With our more-limited freezer space, I find we now focus less on freezing heat & eat foods, and more on having versatile ingredients on hand to make a variety of meals fairly quickly. Instead of making a pan of broccoli mac to put right into the oven, using freezer space for noodles that could otherwise be dry storage and ingredients that can only be used for one possible meal, we have pre-roasted chicken shredded and frozen in meal-size packages just waiting to be casserole, tacos, a pre-made pasta salad for lunches, and more. We buy foods and store them with this idea in mind.
I already find some menu items troublesome because it's so easy for the amount of food to get away from us or for the effort to do something to not seem worth it for just the two of us (like, meatballs). A friend of mine is living by herself, working and going to school, and committed to the same kinds of whole foods, conservation, self-reliance, reasonable preparedness that we strive for. In helping her brainstorm menu planning ideas, it occurred to me how different our needs are, and how that impacts things like meal choices and food prep.

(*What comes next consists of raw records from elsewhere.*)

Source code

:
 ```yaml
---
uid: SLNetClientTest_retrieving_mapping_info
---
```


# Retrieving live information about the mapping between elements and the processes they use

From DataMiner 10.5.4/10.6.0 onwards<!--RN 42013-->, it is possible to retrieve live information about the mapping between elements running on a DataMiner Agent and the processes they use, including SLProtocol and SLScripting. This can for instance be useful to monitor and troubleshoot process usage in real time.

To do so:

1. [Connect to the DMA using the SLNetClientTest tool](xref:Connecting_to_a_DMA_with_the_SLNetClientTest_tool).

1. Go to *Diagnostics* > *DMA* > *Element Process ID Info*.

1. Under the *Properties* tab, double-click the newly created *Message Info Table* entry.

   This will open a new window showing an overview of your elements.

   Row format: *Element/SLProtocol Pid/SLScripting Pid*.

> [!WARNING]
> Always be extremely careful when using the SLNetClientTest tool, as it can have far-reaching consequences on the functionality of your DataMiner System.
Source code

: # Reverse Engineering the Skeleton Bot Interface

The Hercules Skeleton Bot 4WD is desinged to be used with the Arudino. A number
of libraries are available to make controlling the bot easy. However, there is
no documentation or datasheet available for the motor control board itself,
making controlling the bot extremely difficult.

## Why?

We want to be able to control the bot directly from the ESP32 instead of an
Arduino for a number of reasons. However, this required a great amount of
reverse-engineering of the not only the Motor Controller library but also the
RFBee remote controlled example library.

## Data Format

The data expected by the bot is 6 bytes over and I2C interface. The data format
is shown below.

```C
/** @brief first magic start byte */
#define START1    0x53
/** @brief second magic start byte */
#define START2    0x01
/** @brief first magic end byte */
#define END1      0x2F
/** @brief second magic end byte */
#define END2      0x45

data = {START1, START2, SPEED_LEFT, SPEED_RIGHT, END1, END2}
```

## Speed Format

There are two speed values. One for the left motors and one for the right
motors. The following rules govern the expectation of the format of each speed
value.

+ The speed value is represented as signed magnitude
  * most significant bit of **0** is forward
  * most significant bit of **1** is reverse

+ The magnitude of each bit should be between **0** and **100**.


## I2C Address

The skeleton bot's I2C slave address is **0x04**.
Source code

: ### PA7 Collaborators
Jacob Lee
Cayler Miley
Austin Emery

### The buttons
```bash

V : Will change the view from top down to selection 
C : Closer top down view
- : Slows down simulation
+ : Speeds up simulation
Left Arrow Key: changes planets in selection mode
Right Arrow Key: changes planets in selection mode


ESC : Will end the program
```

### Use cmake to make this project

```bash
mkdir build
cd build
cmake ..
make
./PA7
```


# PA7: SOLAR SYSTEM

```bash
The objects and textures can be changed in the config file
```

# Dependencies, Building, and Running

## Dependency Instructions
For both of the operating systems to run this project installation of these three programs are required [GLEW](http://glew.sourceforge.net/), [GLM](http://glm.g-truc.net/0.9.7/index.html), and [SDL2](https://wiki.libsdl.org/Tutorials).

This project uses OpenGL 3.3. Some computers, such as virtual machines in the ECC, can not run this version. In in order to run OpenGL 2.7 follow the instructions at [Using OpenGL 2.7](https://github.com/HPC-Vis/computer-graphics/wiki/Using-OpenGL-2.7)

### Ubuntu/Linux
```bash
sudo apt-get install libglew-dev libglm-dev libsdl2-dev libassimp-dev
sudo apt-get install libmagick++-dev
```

We can't plan more than a week in advance. The nature of the restaurant industry is, there's no such thing as a set schedule, or a monthly schedule. People try, but it only works in very precise situations. We're lucky if the schedule that starts on Monday comes out the Friday evening before. However, her schedule comes out a month at a time, with a week and change to spare before it starts! Plenty of time to plan ahead.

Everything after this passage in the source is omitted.